Immutable. The immutable purpose of this CryptoKey. See the [purpose reference](https://cloud.google.com/kms/docs/reference/rest/v1/projects.locations.keyRings.cryptoKeys#CryptoKeyPurpose) for possible inputs. Default value is "ENCRYPT_DECRYPT".

resourceID

Optional

string

Immutable. Optional. The name of the resource. Used for creation and acquisition. When unset, the value of `metadata.name` is used as the default.

rotationPeriod

Optional

string

Every time this period passes, generate a new CryptoKeyVersion and set it as the primary. The first rotation will take place after the specified period. The rotation period has the format of a decimal number with up to 9 fractional digits, followed by the letter 's' (seconds). It must be greater than a day (ie, 86400).

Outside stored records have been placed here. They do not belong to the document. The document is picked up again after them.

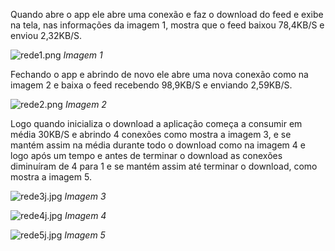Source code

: Quando abre o app ele abre uma conexão e faz o download do feed e exibe na tela, nas informações da imagem 1, mostra que o feed baixou 78,4KB/S e enviou 2,32KB/S.

![rede1.png](https://github.com/IsaacDouglas/exercicio-podcast/tree/master/imagens/rede1.png)
*Imagem 1*

Fechando o app e abrindo de novo ele abre uma nova conexão como na imagem 2 e baixa o feed recebendo 98,9KB/S e enviando 2,59KB/S.

![rede2.png](https://github.com/IsaacDouglas/exercicio-podcast/tree/master/imagens/rede2.png)
*Imagem 2*

Logo quando inicializa o download a aplicação começa a consumir em média 30KB/S e abrindo 4 conexões como mostra a imagem 3, e se mantém assim na média durante todo o download como na imagem 4 e logo após um tempo e antes de terminar o download as conexões diminuíram de 4 para 1 e se mantém assim até terminar o download, como mostra a imagem 5.

![rede3j.jpg](https://github.com/IsaacDouglas/exercicio-podcast/tree/master/imagens/rede3j.jpg)
*Imagem 3*

![rede4j.jpg](https://github.com/IsaacDouglas/exercicio-podcast/tree/master/imagens/rede4j.jpg)
*Imagem 4*

![rede5j.jpg](https://github.com/IsaacDouglas/exercicio-podcast/tree/master/imagens/rede5j.jpg)
*Imagem 5*
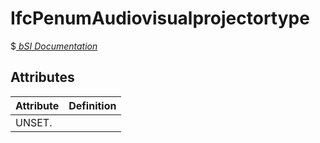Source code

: IfcPenumAudiovisualprojectortype
================================
$[ _bSI
Documentation_](https://standards.buildingsmart.org/IFC/DEV/IFC4_2/FINAL/HTML/schema//pset/penum_audiovisualprojectortype.htm)


Attributes
----------
| Attribute   | Definition   |
|-------------|--------------|
| UNSET.      |              |
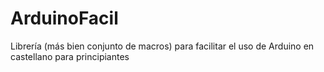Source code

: # ArduinoFacil
Librería (más bien conjunto de macros) para facilitar el uso de Arduino en castellano para principiantes
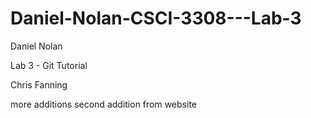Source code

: Daniel-Nolan-CSCI-3308---Lab-3
==============================

Daniel Nolan 

Lab 3 - Git Tutorial

Chris Fanning

more additions
second addition from website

skipInitialVersionCreation

Optional

boolean

Immutable. If set to true, the request will create a CryptoKey without any CryptoKeyVersions. You must use the 'google_kms_key_ring_import_job' resource to import the CryptoKeyVersion.

versionTemplate

Optional

object

A template describing settings for new crypto key versions.

versionTemplate.algorithm

Required*

string

The algorithm to use when creating a version based on this template. See the [algorithm reference](https://cloud.google.com/kms/docs/reference/rest/v1/CryptoKeyVersionAlgorithm) for possible inputs.

versionTemplate.protectionLevel

Optional

string

Immutable. The protection level to use when creating a version based on this template. Possible values include "SOFTWARE", "HSM", "EXTERNAL", "EXTERNAL_VPC". Defaults to "SOFTWARE".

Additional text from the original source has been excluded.